180197 Mediators of Health Communication Intervention and Fruit and Vegetable Consumption among Colon Cancer Survivors living in North Carolina

Wednesday, October 29, 2008: 9:15 AM

Linda Ko, MS, MPH , Health Behavior Health Education, University of North Carolina, Durham, NC
Marci Campbell, PhD, MPH , University of North Carolina at Chapel Hill, Chapel Hill, NC
Carol Carr, MA , University of North Carolina at Chapel Hill, Chapel Hill, NC
Background: This study investigated information processing of health communication and mediating effects on fruit and vegetable (F&V) consumption among colon cancer survivors in a population-based randomized trial, the North Carolina Strategies to Improve Diet, Exercise, and Screening project (NC STRIDES). NC STRIDES tested the efficacy of two health communication strategies to promote F&V consumption among a population based sample. A conceptual model was developed to investigate if communication variables such as message relevance, trust, and recall mediated the relationship between tailored health communication and F&V consumption.

Methods: 304 colon cancer survivors come from one of four intervention groups: control, tailored print communication (TPC), tailored telephone-based motivational interviewing (TMI), or combined (TPC+TMI). A path model was constructed to observe the mediation pathway between intervention groups and F&V consumption.

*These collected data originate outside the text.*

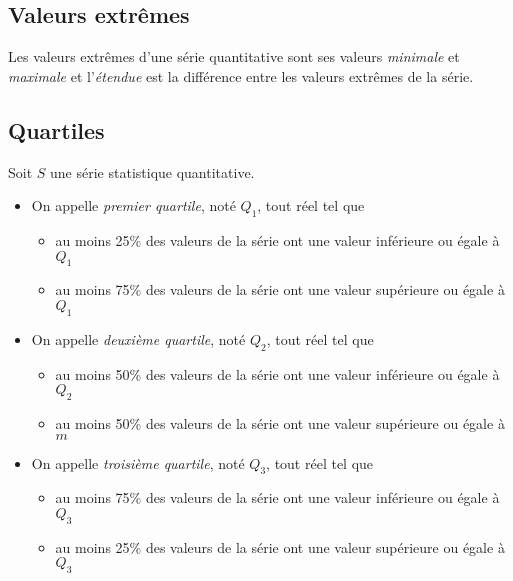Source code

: \subsection{Valeurs extr\^emes}

\begin{definition}
Les valeurs extr\^emes d'une s\'erie quantitative sont ses valeurs \emph{minimale} et \emph{maximale} et l'\emph{\'etendue} est la diff\'erence entre les valeurs extr\^emes de la s\'erie.
\end{definition}

\subsection{Quartiles}

\begin{definition*}
Soit $S$ une s\'erie statistique quantitative.

\begin{itemize}
	\item On appelle \emph{premier quartile}, not\'e $Q_1$, tout r\'eel tel que
			\begin{itemize}
				\item au moins 25\% des valeurs de la s\'erie ont une valeur inf\'erieure ou \'egale \`a $Q_1$
			\item
			au moins 75\% des valeurs de la s\'erie ont une valeur sup\'erieure ou \'egale \`a $Q_1$
			\end{itemize}
	\item On appelle \emph{deuxi\`eme quartile}, not\'e $Q_2$, tout r\'eel tel que
			\begin{itemize}
				\item au moins 50\% des valeurs de la s\'erie ont une valeur inf\'erieure ou \'egale \`a $Q_2$
			\item
			au moins 50\% des valeurs de la s\'erie ont une valeur sup\'erieure ou \'egale \`a $m$
			\end{itemize}
		\item On appelle \emph{troisi\`eme quartile}, not\'e $Q_3$, tout r\'eel tel que
			\begin{itemize}
				\item au moins 75\% des valeurs de la s\'erie ont une valeur inf\'erieure ou \'egale \`a $Q_3$
			\item
			au moins 25\% des valeurs de la s\'erie ont une valeur sup\'erieure ou \'egale \`a $Q_3$
			\end{itemize}
      
	
\end{itemize}
\end{definition*}


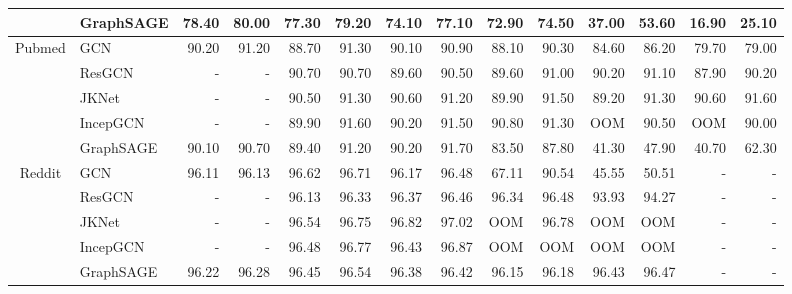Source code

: \documentclass{article}
\begin{document}
\begin{landscape}
\begin{table}[htbp]
\begin{tabular}{cl|rr|rr|rr|rr|rr|rr}
          & GraphSAGE & 78.40 & 80.00 & 77.30 & 79.20 & 74.10 & 77.10 & 72.90 & 74.50 & 37.00 & 53.60 & 16.90 & 25.10 \\
    \hline
    \multirow{5}[2]{*}{Pubmed} & GCN   & 90.20 & 91.20 & 88.70 & 91.30 & 90.10 & 90.90 & 88.10 & 90.30 & 84.60 & 86.20 & 79.70 & 79.00 \\
          & ResGCN & -     & -     & 90.70 & 90.70 & 89.60 & 90.50 & 89.60 & 91.00 & 90.20 & 91.10 & 87.90 & 90.20 \\
          & JKNet & -     & -     & 90.50 & 91.30 & 90.60 & 91.20 & 89.90 & 91.50 & 89.20 & 91.30 & 90.60 & 91.60 \\
          & IncepGCN & -     & -     & 89.90 & 91.60 & 90.20 & 91.50 & 90.80 & 91.30 & OOM   & 90.50 & OOM   & 90.00 \\
          & GraphSAGE & 90.10 & 90.70 & 89.40 & 91.20 & 90.20 & 91.70 & 83.50 & 87.80 & 41.30 & 47.90 & 40.70 & 62.30 \\
    \hline
    \multirow{5}[2]{*}{Reddit} & GCN   & 96.11 & 96.13 & 96.62 & 96.71 & 96.17 & 96.48 & 67.11 & 90.54 & 45.55 & 50.51 & -   & - \\
          & ResGCN & -     & -     & 96.13 & 96.33 & 96.37 & 96.46 & 96.34 & 96.48 & 93.93 & 94.27 & -   & - \\
          & JKNet & -     & -     & 96.54 & 96.75 & 96.82 & 97.02 & OOM   & 96.78 & OOM   & OOM   & -  & - \\
          & IncepGCN & -     & -     & 96.48 & 96.77 & 96.43 & 96.87 & OOM   & OOM   & OOM   & OOM   & -  & - \\
          & GraphSAGE & 96.22 & 96.28 & 96.45 & 96.54 & 96.38 & 96.42 & 96.15 & 96.18 & 96.43 & 96.47 & - & - \\
    \hline
    \end{tabular}\label{tab:dropvsnodrop}\end{table}\vspace*{\fill}
\end{landscape}
\end{document}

Results: The TPC+TMI intervention was indirectly associated with F&V consumption through perception of message relevance and message trust. The final model fit resulted in (Χ2(17, N=304))=25.50, p=0.08, CFI=0.99, TLI=0.99, and RMSEA=0.041. The TPC+TMI influenced message relevance (β=0.46, p=0.023), and relevance improved message trust (β=0.99, p<0.001). Greater trust improved F&V consumption (β=0.71, p=0.040). Greater trust also improved message recall, but greater recall did not improve F&V consumption. The TPC and TMI alone were not directly associated with F&V consumption.

Conclusions: Determining mediators of cancer communication is important for developing more effective interventions. Further research can investigate ways to enhance message relevance and trust in interventions aimed at colon cancer survivors.

Learning Objectives:
Learning Objective 1: Identify information processing theories and variables relevant for tailored communications. Learning Objective 2: Develop an understanding of the relationship between information processing of health communication and behavior change. Learning Objective 3: Recognize the potential causal pathways between information processing steps and fruit and vegetable consumption.

Keywords: Cancer, Nutrition

Presenting author's disclosure statement:

Qualified on the content I am responsible for because: I do not have a conflict of interest.
Any relevant financial relationships? No

I agree to comply with the American Public Health Association Conflict of Interest and Commercial Support Guidelines, and to disclose to the participants any off-label or experimental uses of a commercial product or service discussed in my presentation.